• **EXERCISE INSTRUCTIONS**
Each line of the listing that includes "Early" should be reported.

• **RECORDS**
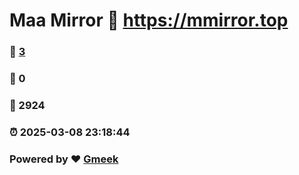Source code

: # Maa Mirror :link: https://mmirror.top 
### :page_facing_up: [3](https://mmirror.top/tag.html) 
### :speech_balloon: 0 
### :hibiscus: 2924 
### :alarm_clock: 2025-03-08 23:18:44 
### Powered by :heart: [Gmeek](https://github.com/Meekdai/Gmeek)
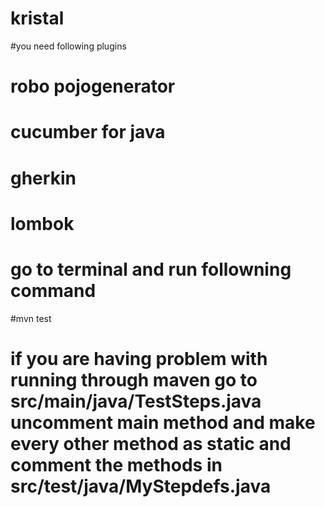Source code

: # kristal
#you need following plugins
# robo pojogenerator
# cucumber for java
# gherkin
# lombok
# go to terminal and run followning command
#mvn test
# if you are having problem with running through maven go to src/main/java/TestSteps.java uncomment main method and make every other method as static and comment the methods in src/test/java/MyStepdefs.java

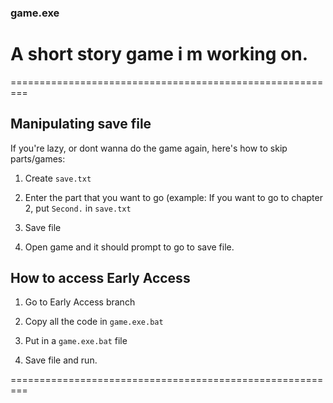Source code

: ### game.exe
# A short story game i m working on.
=========================================================

## Manipulating save file

If you're lazy, or dont wanna do the game again, here's how to skip parts/games:

1. Create `save.txt`

2. Enter the part that you want to go (example: If you want to go to chapter 2, put `Second.` in `save.txt`

3. Save file

4. Open game and it should prompt to go to save file.

## How to access Early Access

1. Go to Early Access branch

2. Copy all the code in `game.exe.bat`

3. Put in a `game.exe.bat` file

4. Save file and run.

=========================================================
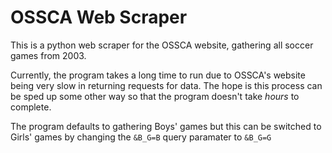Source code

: # OSSCA Web Scraper

This is a python web scraper for the OSSCA website, gathering all soccer games from 2003.

Currently, the program takes a long time to run due to OSSCA's website being very slow in returning requests for data. The hope is this process can be sped up some other way so that the program doesn't take *hours* to complete.

The program defaults to gathering Boys' games but this can be switched to Girls' games by changing the `&B_G=B` query paramater to `&B_G=G`
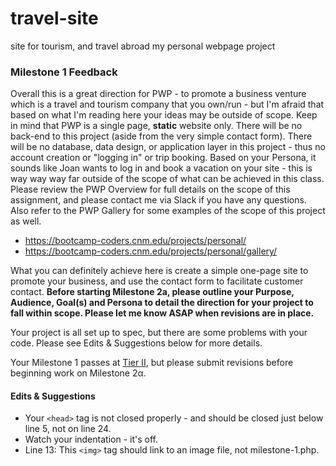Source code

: # travel-site
site for tourism, and travel abroad 
my personal webpage project

### Milestone 1 Feedback
Overall this is a great direction for PWP - to promote a business venture which is a travel and tourism company that you own/run - but I'm afraid that based on what I'm reading here your ideas may be outside of scope. Keep in mind that PWP is a single page, **static** website only. There will be no back-end to this project (aside from the very simple contact form). There will be no database, data design, or application layer in this project - thus no account creation or "logging in" or trip booking. Based on your Persona, it sounds like Joan wants to log in and book a vacation on your site - this is way way way far outside of the scope of what can be achieved in this class. Please review the PWP Overview for full details on the scope of this assignment, and please contact me via Slack if you have any questions. Also refer to the PWP Gallery for some examples of the scope of this project as well. 
- https://bootcamp-coders.cnm.edu/projects/personal/
- https://bootcamp-coders.cnm.edu/projects/personal/gallery/

What you can definitely achieve here is create a simple one-page site to promote your business, and use the contact form to facilitate customer contact. **Before starting Milestone 2a, please outline your Purpose, Audience, Goal(s) and Persona to detail the direction for your project to fall within scope. Please let me know ASAP when revisions are in place.**

Your project is all set up to spec, but there are some problems with your code. Please see Edits &amp; Suggestions below for more details.

Your Milestone 1 passes at [Tier II](https://bootcamp-coders.cnm.edu/projects/personal/rubric/), but please submit revisions before beginning work on Milestone 2&alpha;.

#### Edits &amp; Suggestions
- Your `<head>` tag is not closed properly - and should be closed just below line 5, not on line 24.
- Watch your indentation - it's off.
- Line 13: This `<img>` tag should link to an image file, not milestone-1.php. 
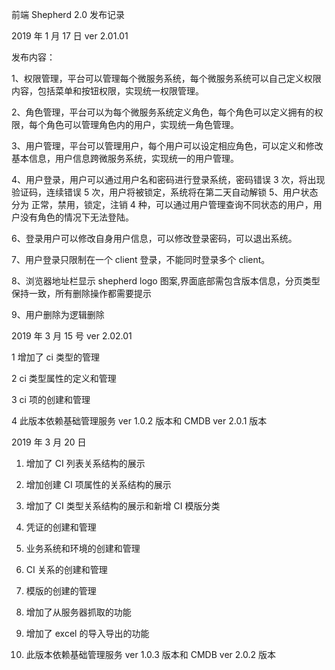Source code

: 前端 Shepherd 2.0 发布记录

2019 年 1 月 17 日 ver 2.01.01

发布内容：

1、权限管理，平台可以管理每个微服务系统，每个微服务系统可以自己定义权限内容，包括菜单和按钮权限，实现统一权限管理。

2、角色管理，平台可以为每个微服务系统定义角色，每个角色可以定义拥有的权限，每个角色可以管理角色内的用户，实现统一角色管理。

3、用户管理，平台可以管理用户，每个用户可以设定相应角色，可以定义和修改基本信息，用户信息跨微服务系统，实现统一的用户管理。

4、用户登录，用户可以通过用户名和密码进行登录系统，密码错误 3 次，将出现验证码，连续错误 5 次，用户将被锁定，系统将在第二天自动解锁
5、用户状态分为 正常，禁用，锁定，注销 4 种，可以通过用户管理查询不同状态的用户，用户没有角色的情况下无法登陆。

6、登录用户可以修改自身用户信息，可以修改登录密码，可以退出系统。

7、用户登录只限制在一个 client 登录，不能同时登录多个 client。

8、浏览器地址栏显示 shepherd logo 图案,界面底部需包含版本信息，分页类型保持一致，所有删除操作都需要提示

9、用户删除为逻辑删除

2019 年 3 月 15 号 ver 2.02.01

1 增加了 ci 类型的管理

2 ci 类型属性的定义和管理

3 ci 项的创建和管理

4 此版本依赖基础管理服务 ver 1.0.2 版本和 CMDB ver 2.0.1 版本

2019 年 3 月 20 日

1. 增加了 CI 列表关系结构的展示

2. 增加创建 CI 项属性的关系结构的展示

3. 增加了 CI 类型关系结构的展示和新增 CI 模版分类

4. 凭证的创建和管理
5. 业务系统和环境的创建和管理
6. CI 关系的创建和管理
7. 模版的创建的管理
8. 增加了从服务器抓取的功能
9. 增加了 excel 的导入导出的功能
10. 此版本依赖基础管理服务 ver 1.0.3 版本和 CMDB ver 2.0.2 版本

• **RESPONSE TO THIS TASK**
## How to access Early Access
1. Go to Early Access branch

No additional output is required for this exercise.